L'ancien chef de l'État a révélé aussi que l'installation du centre de la CIA en Pologne avait fait l'objet d'un mémorandum qui stipulait notamment que les détenus seraient traités «comme des prisonniers de guerre». Cependant, a-t-il ajouté, pour des «raisons de longueurs de procédure», ce document n'a pas été signé par la partie américaine qui n'a fait qu'en prendre connaissance.

C'est la première fois qu'un ancien responsable de son rang confirme ces faits, alors que les autorités polonaises en place se réfugient depuis des années dans un mutisme total, s'abritant derrière le secret de l'enquête menée depuis six ans par la cour d'appel de Cracovie, sans progrès visibles.

Toutefois, il a refusé d'entrer dans les détails, affirmant que ces renseignements étaient couverts par la clause «cosmic top secret».

«Que les Américains mènent ces activités d'une manière si secrète, a suscité des inquiétudes. Du coup, les autorités polonaises ont agi pour y mettre fin et ces activités ont été arrêtées, sous la pression de la Pologne», a-t-il dit mercredi matin à la radio TOK FM.

M. Kwasniewski a raconté avoir exposé cette question au président George W. Bush «dans le bureau ovale de la Maison-Blanche». Selon lui, le chef de l'exécutif américain avait défendu les activités de la CIA, affirmant qu'elles apportaient «d'importants bénéfices en matière de sécurité».

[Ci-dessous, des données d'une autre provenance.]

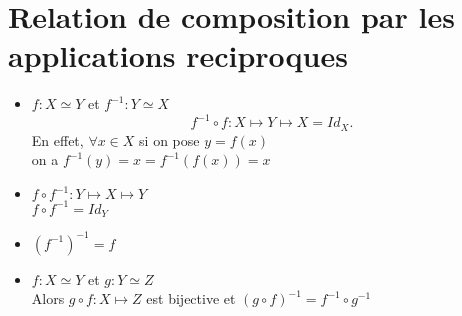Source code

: \documentclass[../main.tex]{subfiles}
\begin{document}
\section{Relation de composition par les applications reciproques}

\begin{itemize}
	\item$f: X \simeq Y$ et  $ f^{-1}: Y \simeq X$ \\
\[ 
	f^{-1} \circ f: X \mapsto Y \mapsto X = Id_{X}.
\]
En effet, $\forall x \in X$ si on pose $y = f(x)$ \\
on a $f^{-1} ( y) = x = f^{-1}(f(x)) = x$
\item $f \circ f^{-1}: Y \mapsto X \mapsto Y$ \\
	$f\circ f^{-1} = Id_Y$ \\
\item $ ( f^{-1})^{-1} =f$ 
\item $f: X \simeq Y$ et $g: Y \simeq Z$ \\
	Alors $g\circ f: X \mapsto Z$ est bijective et $ ( g\circ f)^{-1} = f^{-1} \circ g^{-1}$
\end{itemize}
\end{document}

Mais «j'ai dit à Bush qu'il fallait que cette coopération se termine et elle s'est terminée», a ajouté l'homme politique polonais.

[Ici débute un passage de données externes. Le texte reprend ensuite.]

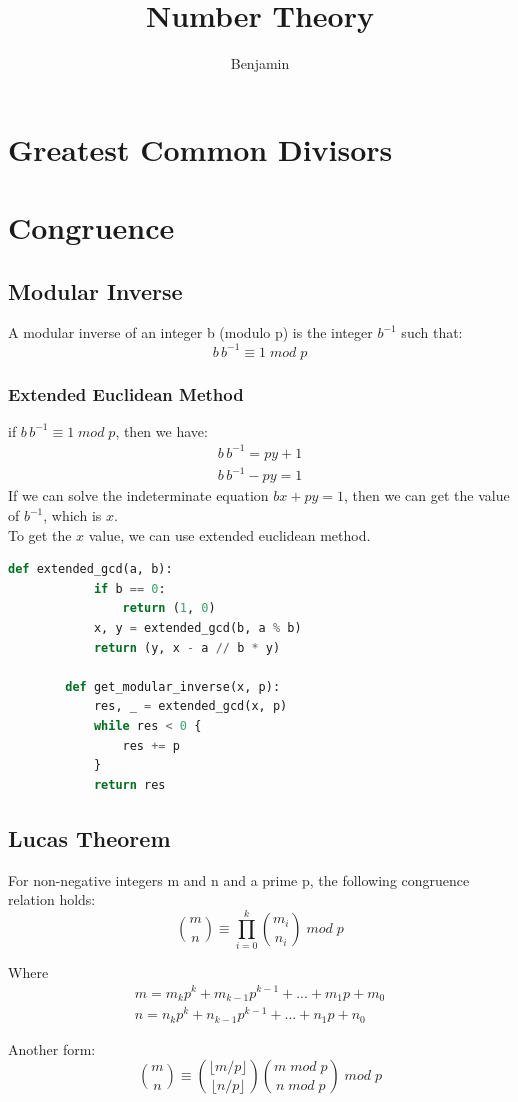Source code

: \documentclass{article}
\title{Number Theory}
\author{Benjamin}
\date{}
\begin{document}
\maketitle

\section{Greatest Common Divisors}

\section{Congruence}
  \subsection{Modular Inverse}
    A modular inverse of an integer b (modulo p) is the integer $ b^{-1} $ such that:
      $$ b \, b^{-1} \equiv 1 \; mod \; p $$
    \subsubsection{Extended Euclidean Method}
      if $ b \, b^{-1} \equiv 1 \; mod \; p $, then we have:
      \begin{align*}
        b \, b^{-1} = py + 1 \\
        b \, b^{-1} - py = 1 
      \end{align*}
      If we can solve the indeterminate equation $ bx + py = 1 $, then we can get the value of $ b^{-1} $, which is $ x $. \\
      To get the $ x $ value, we can use extended euclidean method.
      \begin{lstlisting}[language=Python, basicstyle=\small]
        def extended_gcd(a, b):
            if b == 0:
                return (1, 0)
            x, y = extended_gcd(b, a % b)
            return (y, x - a // b * y)
        
        def get_modular_inverse(x, p):
            res, _ = extended_gcd(x, p)
            while res < 0 {
                res += p
            }
            return res
      \end{lstlisting}
  \subsection{Lucas Theorem}
    For non-negative integers m and n and a prime p, the following congruence relation holds:
    \begin{equation*}
      \binom{m}{n} \equiv \prod_{i = 0}^{k} \binom{m_i}{n_i} \; mod \; p
    \end{equation*}
    
    Where
    \begin{align*}
      m = m_{k}p^{k} + m_{k-1}p^{k-1} + ... + m_{1}p + m_{0} \\
      n = n_{k}p^{k} + n_{k-1}p^{k-1} + ... + n_{1}p + n_{0}
    \end{align*}

    Another form:
    \begin{equation*}
      \binom{m}{n} \equiv \binom{\lfloor m/p \rfloor}{\lfloor n/p \rfloor} \binom{m \; mod \; p}{n \; mod \; p} \; mod \; p
    \end{equation*}
\end{document}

Selon lui, la coopération avec les Américains, et notamment les renseignements obtenus, a bénéficié à son pays. «Il n'y a pas eu de menace terroriste en Pologne (...) Nous savions qui il fallait arrêter à la frontière», a-t-il expliqué.

M. Kwasniewski a défendu son accord initial, rappelant la mort de quelques milliers d'Américains dans les attentats du 11-Septembre et le contexte de «la guerre contre le terrorisme déclarée par l'OTAN, dont la Pologne est membre».

En revanche, il a estimé que la publication du rapport du Sénat, les révélations sur la torture et le fait que la CIA ait menti à son président risquaient d'affaiblir la confiance des alliés dans les États-Unis et nuire à leur coopération lors de futures opérations secrètes.

«Cela augmente l'impression de faiblesse des États-Unis», a-t-il dit, avant d'estimer que c'était là «un cadeau pour le Kremlin».